* [THE TASK] Each line in the listing below that holds "cantidad" should be counted; reply with that number only.

* [DATA FOR ANALYSIS]

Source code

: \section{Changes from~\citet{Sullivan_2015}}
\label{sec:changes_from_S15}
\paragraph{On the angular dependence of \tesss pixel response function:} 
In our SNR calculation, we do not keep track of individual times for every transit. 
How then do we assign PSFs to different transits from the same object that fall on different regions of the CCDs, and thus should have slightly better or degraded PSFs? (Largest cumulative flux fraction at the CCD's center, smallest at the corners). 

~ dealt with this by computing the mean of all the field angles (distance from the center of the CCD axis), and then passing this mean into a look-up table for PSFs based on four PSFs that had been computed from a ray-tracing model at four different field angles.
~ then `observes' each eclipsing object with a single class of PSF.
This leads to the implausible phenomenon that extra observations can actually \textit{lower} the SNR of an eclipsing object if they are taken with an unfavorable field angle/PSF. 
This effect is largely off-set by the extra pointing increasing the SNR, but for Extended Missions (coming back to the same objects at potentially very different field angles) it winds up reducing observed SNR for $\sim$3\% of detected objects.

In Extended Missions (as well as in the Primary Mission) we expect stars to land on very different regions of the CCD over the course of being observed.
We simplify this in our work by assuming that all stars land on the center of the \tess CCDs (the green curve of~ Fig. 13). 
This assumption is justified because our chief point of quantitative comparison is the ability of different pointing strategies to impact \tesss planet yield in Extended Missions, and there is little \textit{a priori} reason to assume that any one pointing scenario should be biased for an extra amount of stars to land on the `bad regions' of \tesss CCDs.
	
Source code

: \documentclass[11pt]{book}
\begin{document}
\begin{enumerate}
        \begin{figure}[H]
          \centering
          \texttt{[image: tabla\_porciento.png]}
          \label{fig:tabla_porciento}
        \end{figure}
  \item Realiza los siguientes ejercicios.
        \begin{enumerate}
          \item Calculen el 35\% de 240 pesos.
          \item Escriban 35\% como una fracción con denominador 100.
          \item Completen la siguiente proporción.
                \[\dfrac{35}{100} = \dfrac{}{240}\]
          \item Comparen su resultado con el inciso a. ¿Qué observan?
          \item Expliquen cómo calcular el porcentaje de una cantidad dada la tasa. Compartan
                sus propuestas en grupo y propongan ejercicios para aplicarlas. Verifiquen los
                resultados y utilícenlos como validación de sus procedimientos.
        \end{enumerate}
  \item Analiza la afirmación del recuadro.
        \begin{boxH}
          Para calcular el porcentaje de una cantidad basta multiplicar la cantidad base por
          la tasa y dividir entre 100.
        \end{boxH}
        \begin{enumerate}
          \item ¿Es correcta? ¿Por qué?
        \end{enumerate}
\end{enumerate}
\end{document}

* [RESPONSE TO THIS TASK] 2